Unusually for ants, the queens are apterous (i.e., wingless), like workers, thus these queens are called ergatoid (i.e., worker-like) to be distinct from alate queens that have wings. This corresponds with the consideration of the genus Myrmecia as primitive, with several features, such as the presence of ocelli and a well-defined mesonotum, suggestive of earlier evolutionary development.

==Habitat==
Endemic to Tasmania, the Tasmanian inchman inhabits forest, rocky land, and undergrowth, and can often be found under rocks and fallen trees. They nest in soil, making mounds that are sometimes partially covered by pebbles or vegetation.

==Behaviour and other characteristics==
The worker ants of the species forage for food in low vegetation and on the ground. Although they themselves are not carnivorous and prefer to feed on nectar and other sweet substances, they do scavenge and hunt prey, which they feed to the ant larvae. Bulldog ants are known for being aggressive and defensive of nests, and sting and use their mandibles to fight off attackers.

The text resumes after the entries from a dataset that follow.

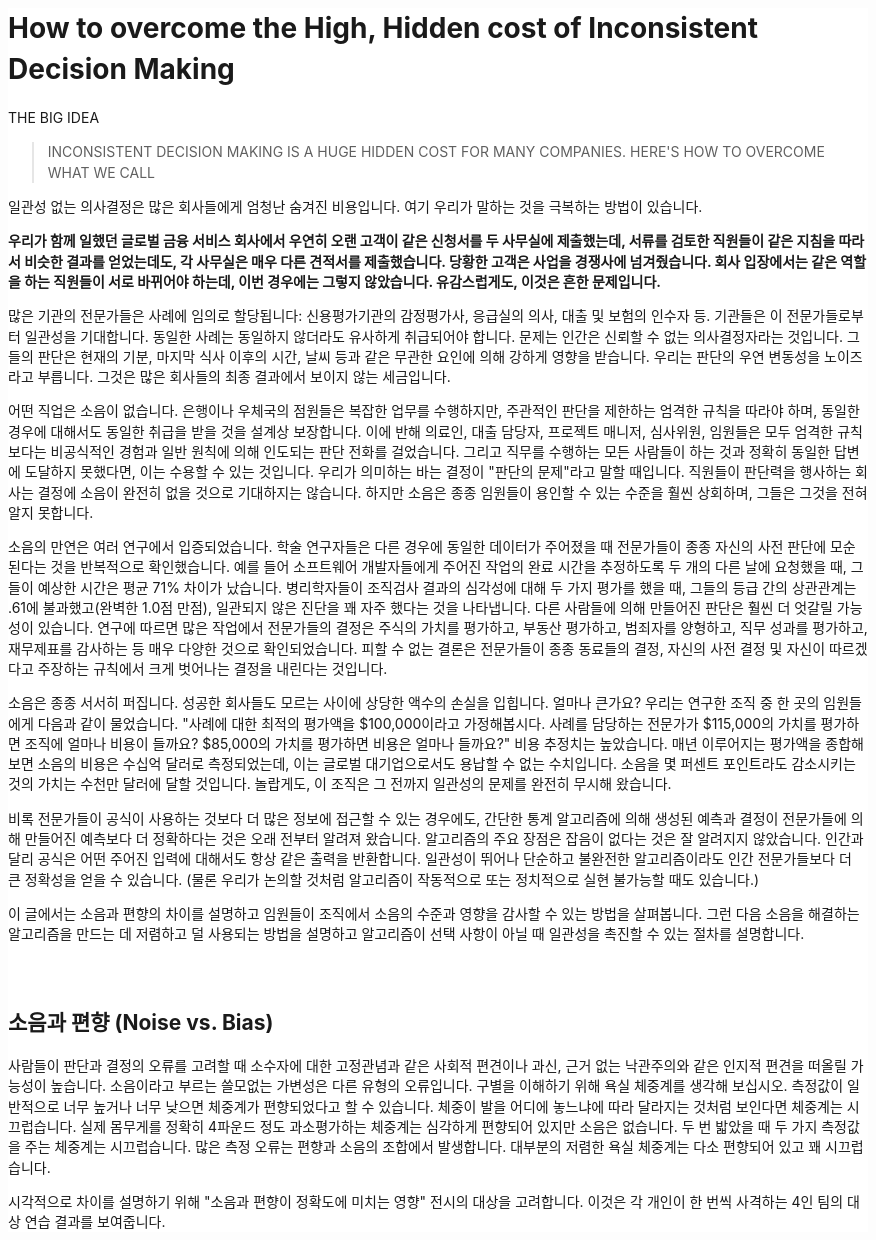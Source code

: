 # How to overcome the High, Hidden cost of Inconsistent Decision Making

THE BIG IDEA
> INCONSISTENT DECISION MAKING IS A HUGE HIDDEN COST FOR MANY COMPANIES. HERE'S HOW TO OVERCOME WHAT WE CALL

일관성 없는 의사결정은 많은 회사들에게 엄청난 숨겨진 비용입니다. 여기 우리가 말하는 것을 극복하는 방법이 있습니다.

**우리가 함께 일했던 글로벌 금융 서비스 회사에서 우연히 오랜 고객이 같은 신청서를 두 사무실에 제출했는데, 서류를 검토한 직원들이 같은 지침을 따라서 비슷한 결과를 얻었는데도, 각 사무실은 매우 다른 견적서를 제출했습니다. 당황한 고객은 사업을 경쟁사에 넘겨줬습니다. 회사 입장에서는 같은 역할을 하는 직원들이 서로 바뀌어야 하는데, 이번 경우에는 그렇지 않았습니다. 유감스럽게도, 이것은 흔한 문제입니다.**

많은 기관의 전문가들은 사례에 임의로 할당됩니다: 신용평가기관의 감정평가사, 응급실의 의사, 대출 및 보험의 인수자 등. 기관들은 이 전문가들로부터 일관성을 기대합니다. 동일한 사례는 동일하지 않더라도 유사하게 취급되어야 합니다. 문제는 인간은 신뢰할 수 없는 의사결정자라는 것입니다. 그들의 판단은 현재의 기분, 마지막 식사 이후의 시간, 날씨 등과 같은 무관한 요인에 의해 강하게 영향을 받습니다. 우리는 판단의 우연 변동성을 노이즈라고 부릅니다. 그것은 많은 회사들의 최종 결과에서 보이지 않는 세금입니다.

어떤 직업은 소음이 없습니다. 은행이나 우체국의 점원들은 복잡한 업무를 수행하지만, 주관적인 판단을 제한하는 엄격한 규칙을 따라야 하며, 동일한 경우에 대해서도 동일한 취급을 받을 것을 설계상 보장합니다. 이에 반해 의료인, 대출 담당자, 프로젝트 매니저, 심사위원, 임원들은 모두 엄격한 규칙보다는 비공식적인 경험과 일반 원칙에 의해 인도되는 판단 전화를 걸었습니다. 그리고 직무를 수행하는 모든 사람들이 하는 것과 정확히 동일한 답변에 도달하지 못했다면, 이는 수용할 수 있는 것입니다. 우리가 의미하는 바는 결정이 "판단의 문제"라고 말할 때입니다. 직원들이 판단력을 행사하는 회사는 결정에 소음이 완전히 없을 것으로 기대하지는 않습니다. 하지만 소음은 종종 임원들이 용인할 수 있는 수준을 훨씬 상회하며, 그들은 그것을 전혀 알지 못합니다.

소음의 만연은 여러 연구에서 입증되었습니다. 학술 연구자들은 다른 경우에 동일한 데이터가 주어졌을 때 전문가들이 종종 자신의 사전 판단에 모순된다는 것을 반복적으로 확인했습니다. 예를 들어 소프트웨어 개발자들에게 주어진 작업의 완료 시간을 추정하도록 두 개의 다른 날에 요청했을 때, 그들이 예상한 시간은 평균 71% 차이가 났습니다. 병리학자들이 조직검사 결과의 심각성에 대해 두 가지 평가를 했을 때, 그들의 등급 간의 상관관계는 .61에 불과했고(완벽한 1.0점 만점), 일관되지 않은 진단을 꽤 자주 했다는 것을 나타냅니다. 다른 사람들에 의해 만들어진 판단은 훨씬 더 엇갈릴 가능성이 있습니다. 연구에 따르면 많은 작업에서 전문가들의 결정은 주식의 가치를 평가하고, 부동산 평가하고, 범죄자를 양형하고, 직무 성과를 평가하고, 재무제표를 감사하는 등 매우 다양한 것으로 확인되었습니다. 피할 수 없는 결론은 전문가들이 종종 동료들의 결정, 자신의 사전 결정 및 자신이 따르겠다고 주장하는 규칙에서 크게 벗어나는 결정을 내린다는 것입니다.

소음은 종종 서서히 퍼집니다. 성공한 회사들도 모르는 사이에 상당한 액수의 손실을 입힙니다. 얼마나 큰가요? 우리는 연구한 조직 중 한 곳의 임원들에게 다음과 같이 물었습니다. "사례에 대한 최적의 평가액을 $100,000이라고 가정해봅시다. 사례를 담당하는 전문가가 $115,000의 가치를 평가하면 조직에 얼마나 비용이 들까요? $85,000의 가치를 평가하면 비용은 얼마나 들까요?" 비용 추정치는 높았습니다. 매년 이루어지는 평가액을 종합해보면 소음의 비용은 수십억 달러로 측정되었는데, 이는 글로벌 대기업으로서도 용납할 수 없는 수치입니다. 소음을 몇 퍼센트 포인트라도 감소시키는 것의 가치는 수천만 달러에 달할 것입니다. 놀랍게도, 이 조직은 그 전까지 일관성의 문제를 완전히 무시해 왔습니다.

비록 전문가들이 공식이 사용하는 것보다 더 많은 정보에 접근할 수 있는 경우에도, 간단한 통계 알고리즘에 의해 생성된 예측과 결정이 전문가들에 의해 만들어진 예측보다 더 정확하다는 것은 오래 전부터 알려져 왔습니다. 알고리즘의 주요 장점은 잡음이 없다는 것은 잘 알려지지 않았습니다. 인간과 달리 공식은 어떤 주어진 입력에 대해서도 항상 같은 출력을 반환합니다. 일관성이 뛰어나 단순하고 불완전한 알고리즘이라도 인간 전문가들보다 더 큰 정확성을 얻을 수 있습니다. (물론 우리가 논의할 것처럼 알고리즘이 작동적으로 또는 정치적으로 실현 불가능할 때도 있습니다.)

이 글에서는 소음과 편향의 차이를 설명하고 임원들이 조직에서 소음의 수준과 영향을 감사할 수 있는 방법을 살펴봅니다. 그런 다음 소음을 해결하는 알고리즘을 만드는 데 저렴하고 덜 사용되는 방법을 설명하고 알고리즘이 선택 사항이 아닐 때 일관성을 촉진할 수 있는 절차를 설명합니다.

<br>

## 소음과 편향 (Noise vs. Bias)

사람들이 판단과 결정의 오류를 고려할 때 소수자에 대한 고정관념과 같은 사회적 편견이나 과신, 근거 없는 낙관주의와 같은 인지적 편견을 떠올릴 가능성이 높습니다. 소음이라고 부르는 쓸모없는 가변성은 다른 유형의 오류입니다. 구별을 이해하기 위해 욕실 체중계를 생각해 보십시오. 측정값이 일반적으로 너무 높거나 너무 낮으면 체중계가 편향되었다고 할 수 있습니다. 체중이 발을 어디에 놓느냐에 따라 달라지는 것처럼 보인다면 체중계는 시끄럽습니다. 실제 몸무게를 정확히 4파운드 정도 과소평가하는 체중계는 심각하게 편향되어 있지만 소음은 없습니다. 두 번 밟았을 때 두 가지 측정값을 주는 체중계는 시끄럽습니다. 많은 측정 오류는 편향과 소음의 조합에서 발생합니다. 대부분의 저렴한 욕실 체중계는 다소 편향되어 있고 꽤 시끄럽습니다.

시각적으로 차이를 설명하기 위해 "소음과 편향이 정확도에 미치는 영향" 전시의 대상을 고려합니다. 이것은 각 개인이 한 번씩 사격하는 4인 팀의 대상 연습 결과를 보여줍니다.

Myrmecia esuriens is closely related to M. pilosula, the venomous jack jumper ant, the sting of which is known to be deadly to humans sensitive or allergic to the venom. Although M. esuriens also inflicts stings, no accounts indicate its venom is harmful to humans. This may be due to relative sting strength and composition or possibly due to M. esuriens not being as prevalent or widespread, contributing to a lack of evidence. The sting is painful, however, anecdotal evidence suggests that the pain is short-lived. A folk remedy for the relief of the pain from the sting, known by many people in rural Tasmania, is to break off the fronds of a young braken fern (Pteridium esculentum), which is usually found in the same habitat as M. esuriens, then rubbing the leaves together to extract the sap and applying this to the site of the sting. This remedy is only known to relieve the pain and may not prevent an allergic reaction to the venom.

In January 1777, Captain Cook's ships HMS Resolution and HMS Discovery landed at Adventure Bay, Tasmania. On 30 January, William Anderson, a surgeon and naturalist aboard HMS Resolution, wrote of two "troublesome" insects of Tasmania, one being the mosquitoes and the other "a large black Ant whose bite is almost intolerable for the short time it lasts". The ants stinging Anderson were almost certainly M. esuriens.